━━ SUPPLIED MATERIAL
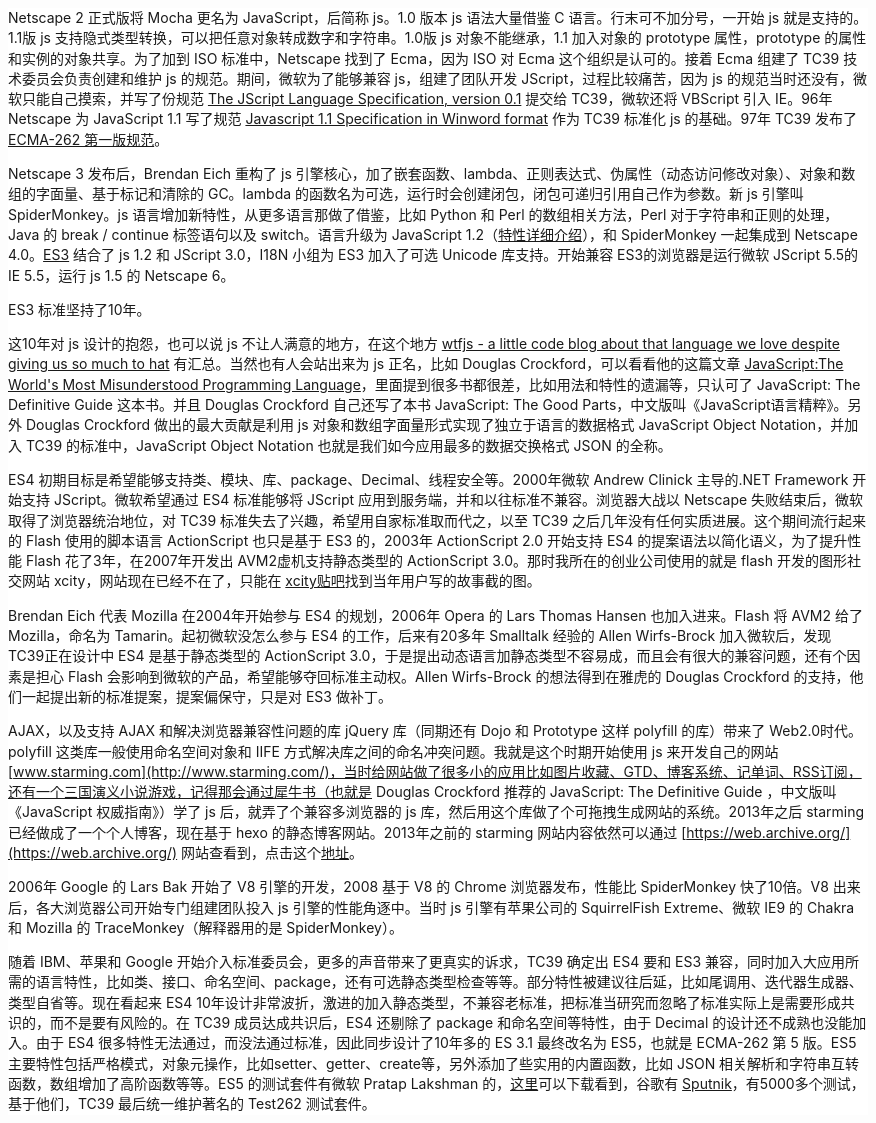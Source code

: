 Netscape 2 正式版将 Mocha 更名为 JavaScript，后简称 js。1.0 版本 js 语法大量借鉴 C 语言。行末可不加分号，一开始 js 就是支持的。1.1版 js 支持隐式类型转换，可以把任意对象转成数字和字符串。1.0版 js 对象不能继承，1.1 加入对象的 prototype 属性，prototype 的属性和实例的对象共享。为了加到 ISO 标准中，Netscape 找到了 Ecma，因为 ISO 对 Ecma 这个组织是认可的。接着 Ecma 组建了 TC39 技术委员会负责创建和维护 js 的规范。期间，微软为了能够兼容 js，组建了团队开发 JScript，过程比较痛苦，因为 js 的规范当时还没有，微软只能自己摸索，并写了份规范 [The JScript Language Specification, version 0.1](http://archives.ecma-international.org/1996/TC39/96-005.pdf) 提交给 TC39，微软还将 VBScript 引入 IE。96年 Netscape 为 JavaScript 1.1 写了规范 [Javascript 1.1 Specification in Winword format](http://archives.ecma-international.org/1996/TC39/96-002.pdf) 作为 TC39 标准化 js 的基础。97年 TC39 发布了 [ECMA-262 第一版规范](https://www.ecma-international.org/wp-content/uploads/ECMA-262_1st_edition_june_1997.pdf)。


Netscape 3 发布后，Brendan Eich 重构了 js 引擎核心，加了嵌套函数、lambda、正则表达式、伪属性（动态访问修改对象）、对象和数组的字面量、基于标记和清除的 GC。lambda 的函数名为可选，运行时会创建闭包，闭包可递归引用自己作为参数。新 js 引擎叫 SpiderMonkey。js 语言增加新特性，从更多语言那做了借鉴，比如 Python 和 Perl 的数组相关方法，Perl 对于字符串和正则的处理，Java 的 break / continue 标签语句以及 switch。语言升级为 JavaScript 1.2（[特性详细介绍](https://web.archive.org/web/19970630092641/http://developer.netscape.com/library/documentation/communicator/jsguide/intro.htm)），和 SpiderMonkey 一起集成到 Netscape 4.0。[ES3](https://www.ecma-international.org/wp-content/uploads/ECMA-262_3rd_edition_december_1999.pdf) 结合了 js 1.2 和 JScript 3.0，I18N 小组为 ES3 加入了可选 Unicode 库支持。开始兼容 ES3的浏览器是运行微软 JScript 5.5的 IE 5.5，运行 js 1.5 的 Netscape 6。


ES3 标准坚持了10年。


这10年对 js 设计的抱怨，也可以说 js 不让人满意的地方，在这个地方 [wtfjs - a little code blog about that language we love despite giving us so much to hat](https://wtfjs.com/) 有汇总。当然也有人会站出来为 js 正名，比如 Douglas Crockford，可以看看他的这篇文章 [JavaScript:The World's Most Misunderstood Programming Language](http://www.crockford.com/javascript/javascript.html)，里面提到很多书都很差，比如用法和特性的遗漏等，只认可了 JavaScript: The Definitive Guide 这本书。并且 Douglas Crockford 自己还写了本书 JavaScript: The Good Parts，中文版叫《JavaScript语言精粹》。另外 Douglas Crockford 做出的最大贡献是利用 js 对象和数组字面量形式实现了独立于语言的数据格式 JavaScript Object Notation，并加入 TC39 的标准中，JavaScript Object Notation 也就是我们如今应用最多的数据交换格式 JSON 的全称。


ES4 初期目标是希望能够支持类、模块、库、package、Decimal、线程安全等。2000年微软 Andrew Clinick 主导的.NET Framework 开始支持 JScript。微软希望通过 ES4 标准能够将 JScript 应用到服务端，并和以往标准不兼容。浏览器大战以 Netscape 失败结束后，微软取得了浏览器统治地位，对 TC39 标准失去了兴趣，希望用自家标准取而代之，以至 TC39 之后几年没有任何实质进展。这个期间流行起来的 Flash 使用的脚本语言 ActionScript 也只是基于 ES3 的，2003年 ActionScript 2.0 开始支持 ES4 的提案语法以简化语义，为了提升性能 Flash 花了3年，在2007年开发出 AVM2虚机支持静态类型的 ActionScript 3.0。那时我所在的创业公司使用的就是 flash 开发的图形社交网站 xcity，网站现在已经不在了，只能在 [xcity贴吧](https://tieba.baidu.com/f?ie=utf-8&kw=xcity)找到当年用户写的故事截的图。

Brendan Eich 代表 Mozilla 在2004年开始参与 ES4 的规划，2006年 Opera 的 Lars Thomas Hansen 也加入进来。Flash 将 AVM2 给了 Mozilla，命名为 Tamarin。起初微软没怎么参与 ES4 的工作，后来有20多年 Smalltalk 经验的 Allen Wirfs-Brock 加入微软后，发现 TC39正在设计中 ES4 是基于静态类型的 ActionScript 3.0，于是提出动态语言加静态类型不容易成，而且会有很大的兼容问题，还有个因素是担心 Flash 会影响到微软的产品，希望能够夺回标准主动权。Allen Wirfs-Brock 的想法得到在雅虎的 Douglas Crockford 的支持，他们一起提出新的标准提案，提案偏保守，只是对 ES3 做补丁。

AJAX，以及支持 AJAX 和解决浏览器兼容性问题的库 jQuery 库（同期还有 Dojo 和 Prototype 这样 polyfill 的库）带来了 Web2.0时代。polyfill 这类库一般使用命名空间对象和 IIFE 方式解决库之间的命名冲突问题。我就是这个时期开始使用 js 来开发自己的网站 [www.starming.com](http://www.starming.com/)，当时给网站做了很多小的应用比如图片收藏、GTD、博客系统、记单词、RSS订阅，还有一个三国演义小说游戏，记得那会通过犀牛书（也就是 Douglas Crockford 推荐的 JavaScript: The Definitive Guide ，中文版叫《JavaScript 权威指南》）学了 js 后，就弄了个兼容多浏览器的 js 库，然后用这个库做了个可拖拽生成网站的系统。2013年之后 starming 已经做成了一个个人博客，现在基于 hexo 的静态博客网站。2013年之前的 starming 网站内容依然可以通过 [https://web.archive.org/](https://web.archive.org/) 网站查看到，点击这个[地址](https://web.archive.org/web/20130124221354/http://www.starming.com/)。


2006年 Google 的 Lars Bak 开始了 V8 引擎的开发，2008 基于 V8 的 Chrome 浏览器发布，性能比 SpiderMonkey 快了10倍。V8 出来后，各大浏览器公司开始专门组建团队投入 js 引擎的性能角逐中。当时 js 引擎有苹果公司的 SquirrelFish Extreme、微软 IE9 的 Chakra 和 Mozilla 的 TraceMonkey（解释器用的是 SpiderMonkey）。


随着 IBM、苹果和 Google 开始介入标准委员会，更多的声音带来了更真实的诉求，TC39 确定出 ES4 要和 ES3 兼容，同时加入大应用所需的语言特性，比如类、接口、命名空间、package，还有可选静态类型检查等等。部分特性被建议往后延，比如尾调用、迭代器生成器、类型自省等。现在看起来 ES4 10年设计非常波折，激进的加入静态类型，不兼容老标准，把标准当研究而忽略了标准实际上是需要形成共识的，而不是要有风险的。在 TC39 成员达成共识后，ES4 还剔除了 package 和命名空间等特性，由于 Decimal 的设计还不成熟也没能加入。由于 ES4 很多特性无法通过，而没法通过标准，因此同步设计了10年多的 ES 3.1 最终改名为 ES5，也就是 ECMA-262 第 5 版。ES5 主要特性包括严格模式，对象元操作，比如setter、getter、create等，另外添加了些实用的内置函数，比如 JSON 相关解析和字符串互转函数，数组增加了高阶函数等等。ES5 的测试套件有微软 Pratap Lakshman 的，[这里](https://www.ecma-international.org/archive/ecmascript/2009/TC39/tc39-2009-030.zip)可以下载看到，谷歌有 [Sputnik](https://blog.chromium.org/2009/06/launching-sputnik-into-orbit.html)，有5000多个测试，基于他们，TC39 最后统一维护著名的 Test262 测试套件。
━━━━
= DIRECTIONS FOR THIS TASK =
Write down only how many lines of the entries above include the word "Mozilla".

= REPLY TO THE EXERCISE =
2